Excerpts from a dataset:

Content starts

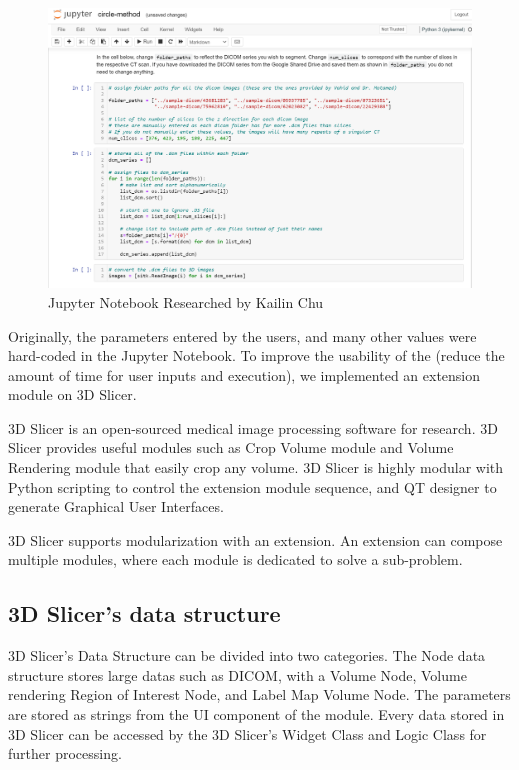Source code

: \begin{figure}[H]
    \centering
    \includegraphics[width=\textwidth]{figures/AGR/jupyter_research.png}
    \caption[Jupyter Notebook Research]{Jupyter Notebook Researched by Kailin Chu}
    \label{fig_jnr}
\end{figure}

Originally, the parameters entered by the users, and many other values were hard-coded in the Jupyter Notebook. To improve the usability of the \progname{} (reduce the amount of time for user inputs and execution), we implemented an extension module on 3D Slicer. 

3D Slicer is an open-sourced medical image processing software for research. 3D Slicer provides useful modules such as Crop Volume module and Volume Rendering module that easily crop any volume. 3D Slicer is highly modular with Python scripting to control the extension module sequence, and QT designer to generate Graphical User Interfaces.

3D Slicer supports modularization with an extension. An extension can compose multiple modules, where each module is dedicated to solve a sub-problem.

\subsection{3D Slicer's data structure}

3D Slicer's Data Structure can be divided into two categories. The Node data structure stores large datas such as DICOM, with a Volume Node, Volume rendering Region of Interest Node, and Label Map Volume Node. The parameters are stored as strings from the UI component of the module. Every data stored in 3D Slicer can be accessed by the 3D Slicer's Widget Class and Logic Class for further processing. 

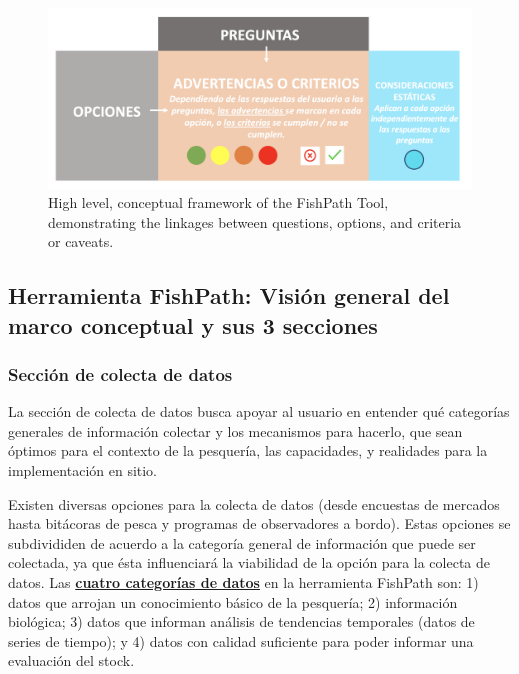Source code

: \documentclass[
  11pt,
]{book}
\begin{document}
\begin{figure}
 
 {\centering \includegraphics[width=0.95\linewidth]{images/conceptual-framework-es} 
 
 }
 
 \caption{High level, conceptual framework of the FishPath Tool, demonstrating the linkages between questions, options, and criteria or caveats.}\label{fig:conceptual}
 \end{figure}

\hypertarget{herramienta-fishpath-visiuxf3n-general-del-marco-conceptual-y-sus-3-secciones}{%
\subsection{Herramienta FishPath: Visión general del marco conceptual y sus 3 secciones}\label{herramienta-fishpath-visiuxf3n-general-del-marco-conceptual-y-sus-3-secciones}}

\hypertarget{secciuxf3n-de-colecta-de-datos}{%
\subsubsection{Sección de colecta de datos}\label{secciuxf3n-de-colecta-de-datos}}

La sección de colecta de datos busca apoyar al usuario en entender qué categorías generales de información colectar y los mecanismos para hacerlo, que sean óptimos para el contexto de la pesquería, las capacidades, y realidades para la implementación en sitio.

Existen diversas opciones para la colecta de datos (desde encuestas de mercados hasta bitácoras de pesca y programas de observadores a bordo). Estas opciones se subdivididen de acuerdo a la categoría general de información que puede ser colectada, ya que ésta influenciará la viabilidad de la opción para la colecta de datos. Las \protect\hyperlink{Data-Categories}{\textbf{cuatro categorías de datos}} en la herramienta FishPath son: 1) datos que arrojan un conocimiento básico de la pesquería; 2) información biológica; 3) datos que informan análisis de tendencias temporales (datos de series de tiempo); y 4) datos con calidad suficiente para poder informar una evaluación del stock.
\end{document}
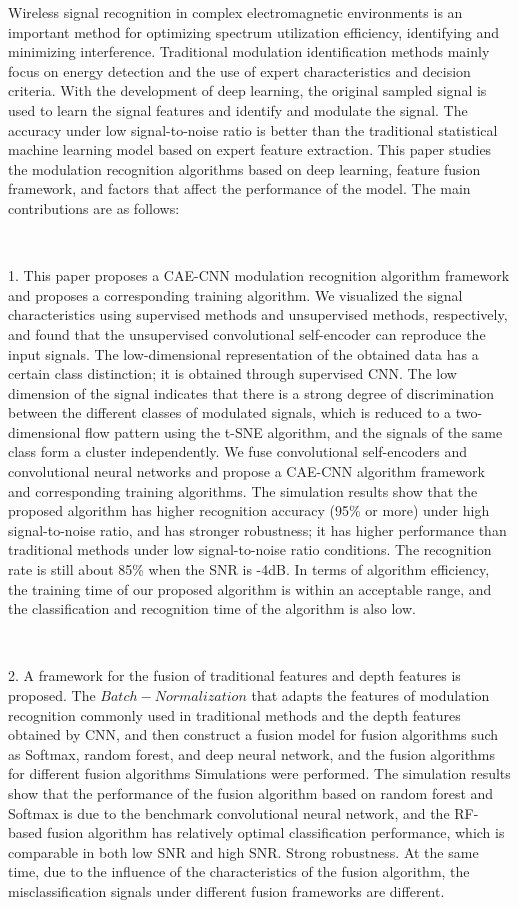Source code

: \begin{englishabstract}
Wireless signal recognition in complex electromagnetic environments is an important method for optimizing spectrum utilization efficiency, identifying and minimizing interference. Traditional modulation identification methods mainly focus on energy detection and the use of expert characteristics and decision criteria. With the development of deep learning, the original sampled signal is used to learn the signal features and identify and modulate the signal. The accuracy under low signal-to-noise ratio is better than the traditional statistical machine learning model based on expert feature extraction. This paper studies the modulation recognition algorithms based on deep learning, feature fusion framework, and factors that affect the performance of the model. The main contributions are as follows:
\par~\par
1. This paper proposes a CAE-CNN modulation recognition algorithm framework and proposes a corresponding training algorithm. We visualized the signal characteristics using supervised methods and unsupervised methods, respectively, and found that the unsupervised convolutional self-encoder can reproduce the input signals. The low-dimensional representation of the obtained data has a certain class distinction; it is obtained through supervised CNN. The low dimension of the signal indicates that there is a strong degree of discrimination between the different classes of modulated signals, which is reduced to a two-dimensional flow pattern using the t-SNE algorithm, and the signals of the same class form a cluster independently. We fuse convolutional self-encoders and convolutional neural networks and propose a CAE-CNN algorithm framework and corresponding training algorithms. The simulation results show that the proposed algorithm has higher recognition accuracy (95\% or more) under high signal-to-noise ratio, and has stronger robustness; it has higher performance than traditional methods under low signal-to-noise ratio conditions. The recognition rate is still about 85\% when the SNR is -4dB. In terms of algorithm efficiency, the training time of our proposed algorithm is within an acceptable range, and the classification and recognition time of the algorithm is also low.
\par~\par
2. A framework for the fusion of traditional features and depth features is proposed. The $Batch-Normalization$ that adapts the features of modulation recognition commonly used in traditional methods and the depth features obtained by CNN, and then construct a fusion model for fusion algorithms such as Softmax, random forest, and deep neural network, and the fusion algorithms for different fusion algorithms Simulations were performed. The simulation results show that the performance of the fusion algorithm based on random forest and Softmax is due to the benchmark convolutional neural network, and the RF-based fusion algorithm has relatively optimal classification performance, which is comparable in both low SNR and high SNR. Strong robustness. At the same time, due to the influence of the characteristics of the fusion algorithm, the misclassification signals under different fusion frameworks are different.

\end{englishabstract}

Content ends

YOUR GOAL » Only lines with the word "englishabstract" are wanted. Find and copy them from the records above.

ANSWER TO THE PROBLEM »
: \begin{englishabstract}
\end{englishabstract}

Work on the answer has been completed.